Probably the easiest thing is make a base url and say the heck with it and see what happens. But I really do not like that idea.

Am I making any sense? :)

Marshall

tedster

11:38 pm on Dec 29, 2011 (gmt 0)

WebmasterWorld Senior Member 10+ Year Member



Well, the first thing is to be balanced in understanding what "duplicate content" means, and which kind of duplicate content is actually a problem.

There is all manner of duplicate content on the web and a lot of it is innocent or even accidental. In most of those cases, Google will simply choose which version to rank and they filter out the rest. No penalties or loss of trust occurs to the domain because of this multiple use of content. This sounds like what happened to the family of domains you described.

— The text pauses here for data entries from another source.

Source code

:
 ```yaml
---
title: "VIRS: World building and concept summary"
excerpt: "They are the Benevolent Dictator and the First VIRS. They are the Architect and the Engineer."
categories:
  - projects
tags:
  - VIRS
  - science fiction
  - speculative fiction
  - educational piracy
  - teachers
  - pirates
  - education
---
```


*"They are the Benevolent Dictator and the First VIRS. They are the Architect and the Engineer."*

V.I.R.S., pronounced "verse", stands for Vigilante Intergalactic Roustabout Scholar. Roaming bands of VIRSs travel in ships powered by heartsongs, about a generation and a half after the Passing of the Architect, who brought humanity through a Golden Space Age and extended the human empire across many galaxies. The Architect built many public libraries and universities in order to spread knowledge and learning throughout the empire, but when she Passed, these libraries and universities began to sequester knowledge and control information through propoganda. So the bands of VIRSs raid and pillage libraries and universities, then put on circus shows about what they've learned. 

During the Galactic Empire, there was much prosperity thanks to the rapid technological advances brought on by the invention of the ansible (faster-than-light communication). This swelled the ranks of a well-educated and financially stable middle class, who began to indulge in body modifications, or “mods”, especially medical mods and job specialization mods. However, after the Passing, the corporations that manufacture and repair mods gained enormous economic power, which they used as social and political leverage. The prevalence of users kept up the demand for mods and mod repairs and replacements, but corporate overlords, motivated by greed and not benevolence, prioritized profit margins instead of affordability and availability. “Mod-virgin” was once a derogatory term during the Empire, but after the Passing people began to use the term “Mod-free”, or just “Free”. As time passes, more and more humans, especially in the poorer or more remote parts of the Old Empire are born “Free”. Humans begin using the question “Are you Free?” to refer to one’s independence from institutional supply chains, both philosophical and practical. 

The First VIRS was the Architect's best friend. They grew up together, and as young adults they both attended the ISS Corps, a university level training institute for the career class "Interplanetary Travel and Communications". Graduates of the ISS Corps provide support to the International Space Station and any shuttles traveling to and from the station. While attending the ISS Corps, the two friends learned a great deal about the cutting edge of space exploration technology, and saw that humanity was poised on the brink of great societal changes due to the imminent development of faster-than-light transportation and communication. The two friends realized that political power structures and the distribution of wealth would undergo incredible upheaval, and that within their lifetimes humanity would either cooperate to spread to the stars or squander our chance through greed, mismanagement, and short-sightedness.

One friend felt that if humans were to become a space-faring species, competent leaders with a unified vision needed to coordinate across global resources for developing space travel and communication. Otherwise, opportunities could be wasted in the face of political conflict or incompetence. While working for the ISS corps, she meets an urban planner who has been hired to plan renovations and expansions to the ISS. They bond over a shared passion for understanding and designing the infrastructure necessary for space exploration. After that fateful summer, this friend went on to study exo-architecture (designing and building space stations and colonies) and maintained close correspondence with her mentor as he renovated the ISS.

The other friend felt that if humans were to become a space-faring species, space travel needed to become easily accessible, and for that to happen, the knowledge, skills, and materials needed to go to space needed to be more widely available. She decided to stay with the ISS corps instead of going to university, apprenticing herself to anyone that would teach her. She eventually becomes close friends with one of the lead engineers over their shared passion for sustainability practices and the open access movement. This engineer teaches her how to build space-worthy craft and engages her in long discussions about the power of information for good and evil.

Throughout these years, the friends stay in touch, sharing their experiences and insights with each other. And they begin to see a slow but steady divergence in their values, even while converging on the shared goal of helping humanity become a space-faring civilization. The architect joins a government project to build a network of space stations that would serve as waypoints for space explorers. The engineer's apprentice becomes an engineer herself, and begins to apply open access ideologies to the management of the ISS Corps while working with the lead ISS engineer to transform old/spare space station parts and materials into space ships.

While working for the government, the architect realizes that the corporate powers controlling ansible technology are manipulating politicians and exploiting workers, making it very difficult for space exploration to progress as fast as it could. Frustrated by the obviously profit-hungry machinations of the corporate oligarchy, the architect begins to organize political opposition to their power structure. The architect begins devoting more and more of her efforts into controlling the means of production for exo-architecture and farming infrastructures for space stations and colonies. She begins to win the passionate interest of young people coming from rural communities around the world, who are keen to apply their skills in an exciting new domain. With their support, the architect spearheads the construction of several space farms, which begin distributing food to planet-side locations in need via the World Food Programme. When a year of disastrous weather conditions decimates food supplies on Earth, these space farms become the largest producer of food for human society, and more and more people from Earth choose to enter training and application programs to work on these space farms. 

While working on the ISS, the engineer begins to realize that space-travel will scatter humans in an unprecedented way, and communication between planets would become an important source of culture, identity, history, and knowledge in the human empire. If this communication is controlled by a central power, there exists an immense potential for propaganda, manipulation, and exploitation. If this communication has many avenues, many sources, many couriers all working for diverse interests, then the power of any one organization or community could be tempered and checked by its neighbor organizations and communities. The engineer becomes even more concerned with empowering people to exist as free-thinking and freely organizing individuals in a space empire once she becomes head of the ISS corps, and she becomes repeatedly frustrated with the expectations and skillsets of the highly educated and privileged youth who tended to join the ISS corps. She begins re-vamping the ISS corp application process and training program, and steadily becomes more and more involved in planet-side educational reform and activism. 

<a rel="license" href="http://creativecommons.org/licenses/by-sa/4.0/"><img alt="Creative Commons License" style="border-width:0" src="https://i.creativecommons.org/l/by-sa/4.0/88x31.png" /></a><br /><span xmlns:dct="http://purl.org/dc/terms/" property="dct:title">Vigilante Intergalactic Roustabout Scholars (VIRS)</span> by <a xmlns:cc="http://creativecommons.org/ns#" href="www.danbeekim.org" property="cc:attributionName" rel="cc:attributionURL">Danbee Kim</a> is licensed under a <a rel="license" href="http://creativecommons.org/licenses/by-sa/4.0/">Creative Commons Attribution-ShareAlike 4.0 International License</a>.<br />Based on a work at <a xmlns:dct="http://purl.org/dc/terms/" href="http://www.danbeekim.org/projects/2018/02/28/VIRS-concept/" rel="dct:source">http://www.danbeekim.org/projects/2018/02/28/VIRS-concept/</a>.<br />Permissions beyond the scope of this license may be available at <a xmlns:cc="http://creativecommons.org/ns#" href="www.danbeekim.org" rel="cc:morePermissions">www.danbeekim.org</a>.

Sometimes a domain does get into trouble with Panda if it is seen as mostly duplicating content from other domains. So far, Panda troubles get doled out around certain specific dates reference dates [webmasterworld.com] so that makes it pretty easy to spot Panda problems compared to other ranking issues.

If that be the case, I can write a server side detection script based on the HTTP_HOST to generate navigation appropriate to the specific domain name.

From my abstract distance, that sounds like a promising direction.

Marshall

2:31 am on Dec 30, 2011 (gmt 0)

WebmasterWorld Senior Member 10+ Year Member Top Contributors Of The Month



tedster,

Thanks for the input and letting me bounce ideas off you. I think the server-side script (asp response write) to generate the appropriate navigation menu is the way to go. I did notice that the shopping cart software generates some absolute url's to the primary domain which may also be part of the problem. Guess I'll do a little rewrite there too.

Oh how I long for the days when things were simple.